(Data under study Opens)

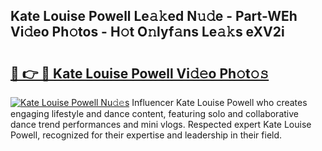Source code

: ## Kate Louise Powell Le𝚊𝚔ed N𝚞𝚍e - Part-WEh Vi𝚍eo Ph𝚘tos - H𝚘t O𝚗lyf𝚊ns Le𝚊𝚔s eXV2i

# <h2><a href="http://hf43ep.feru.top/?c=Kate+Louise+Powell">🔗 👉 🔴 Kate Louise Powell Vi𝚍𝚎o Ph𝚘t𝚘𝚜</a></h2>

[![Kate Louise Powell Nu𝚍𝚎s](https://i.imgur.com/0TWrTi3.gif)](http://hf43ep.feru.top/?c=Kate+Louise+Powell)
Influencer Kate Louise Powell who creates engaging lifestyle and dance content, featuring solo and collaborative dance trend performances and mini vlogs. Respected expert Kate Louise Powell, recognized for their expertise and leadership in their field.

(Data under study Closes)

- Exercise description
Show all lines in the entries above where the string "Kate" appears.

- Answer to the exercise
: ## Kate Louise Powell Le𝚊𝚔ed N𝚞𝚍e - Part-WEh Vi𝚍eo Ph𝚘tos - H𝚘t O𝚗lyf𝚊ns Le𝚊𝚔s eXV2i
# <h2><a href="http://hf43ep.feru.top/?c=Kate+Louise+Powell">🔗 👉 🔴 Kate Louise Powell Vi𝚍𝚎o Ph𝚘t𝚘𝚜</a></h2>
[![Kate Louise Powell Nu𝚍𝚎s](https://i.imgur.com/0TWrTi3.gif)](http://hf43ep.feru.top/?c=Kate+Louise+Powell)
Influencer Kate Louise Powell who creates engaging lifestyle and dance content, featuring solo and collaborative dance trend performances and mini vlogs. Respected expert Kate Louise Powell, recognized for their expertise and leadership in their field.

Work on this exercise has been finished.